Your objective: Take the line containing "3 asset classes):**" as the first and the last line of the records below as the end, and please set down only what lies between them exactly, both ends included.

Source data:
+ + + + + + +
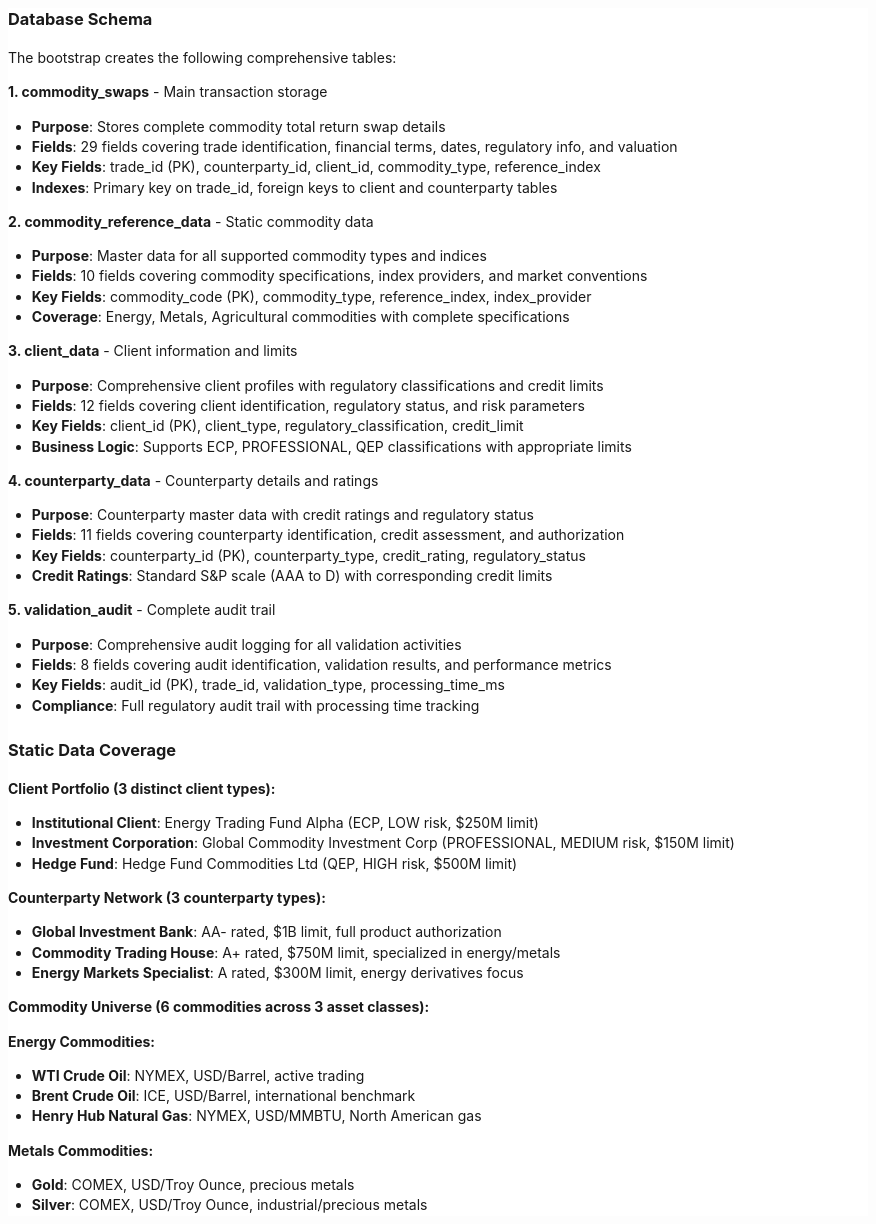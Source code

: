 ### Database Schema
The bootstrap creates the following comprehensive tables:

**1. commodity_swaps** - Main transaction storage
- **Purpose**: Stores complete commodity total return swap details
- **Fields**: 29 fields covering trade identification, financial terms, dates, regulatory info, and valuation
- **Key Fields**: trade_id (PK), counterparty_id, client_id, commodity_type, reference_index
- **Indexes**: Primary key on trade_id, foreign keys to client and counterparty tables

**2. commodity_reference_data** - Static commodity data
- **Purpose**: Master data for all supported commodity types and indices
- **Fields**: 10 fields covering commodity specifications, index providers, and market conventions
- **Key Fields**: commodity_code (PK), commodity_type, reference_index, index_provider
- **Coverage**: Energy, Metals, Agricultural commodities with complete specifications

**3. client_data** - Client information and limits
- **Purpose**: Comprehensive client profiles with regulatory classifications and credit limits
- **Fields**: 12 fields covering client identification, regulatory status, and risk parameters
- **Key Fields**: client_id (PK), client_type, regulatory_classification, credit_limit
- **Business Logic**: Supports ECP, PROFESSIONAL, QEP classifications with appropriate limits

**4. counterparty_data** - Counterparty details and ratings
- **Purpose**: Counterparty master data with credit ratings and regulatory status
- **Fields**: 11 fields covering counterparty identification, credit assessment, and authorization
- **Key Fields**: counterparty_id (PK), counterparty_type, credit_rating, regulatory_status
- **Credit Ratings**: Standard S&P scale (AAA to D) with corresponding credit limits

**5. validation_audit** - Complete audit trail
- **Purpose**: Comprehensive audit logging for all validation activities
- **Fields**: 8 fields covering audit identification, validation results, and performance metrics
- **Key Fields**: audit_id (PK), trade_id, validation_type, processing_time_ms
- **Compliance**: Full regulatory audit trail with processing time tracking

### Static Data Coverage

**Client Portfolio (3 distinct client types):**
- **Institutional Client**: Energy Trading Fund Alpha (ECP, LOW risk, $250M limit)
- **Investment Corporation**: Global Commodity Investment Corp (PROFESSIONAL, MEDIUM risk, $150M limit)
- **Hedge Fund**: Hedge Fund Commodities Ltd (QEP, HIGH risk, $500M limit)

**Counterparty Network (3 counterparty types):**
- **Global Investment Bank**: AA- rated, $1B limit, full product authorization
- **Commodity Trading House**: A+ rated, $750M limit, specialized in energy/metals
- **Energy Markets Specialist**: A rated, $300M limit, energy derivatives focus

**Commodity Universe (6 commodities across 3 asset classes):**

**Energy Commodities:**
- **WTI Crude Oil**: NYMEX, USD/Barrel, active trading
- **Brent Crude Oil**: ICE, USD/Barrel, international benchmark
- **Henry Hub Natural Gas**: NYMEX, USD/MMBTU, North American gas

**Metals Commodities:**
- **Gold**: COMEX, USD/Troy Ounce, precious metals
- **Silver**: COMEX, USD/Troy Ounce, industrial/precious metals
+ + + + + + +
Solved exercise:
**Commodity Universe (6 commodities across 3 asset classes):**

**Energy Commodities:**
- **WTI Crude Oil**: NYMEX, USD/Barrel, active trading
- **Brent Crude Oil**: ICE, USD/Barrel, international benchmark
- **Henry Hub Natural Gas**: NYMEX, USD/MMBTU, North American gas

**Metals Commodities:**
- **Gold**: COMEX, USD/Troy Ounce, precious metals
- **Silver**: COMEX, USD/Troy Ounce, industrial/precious metals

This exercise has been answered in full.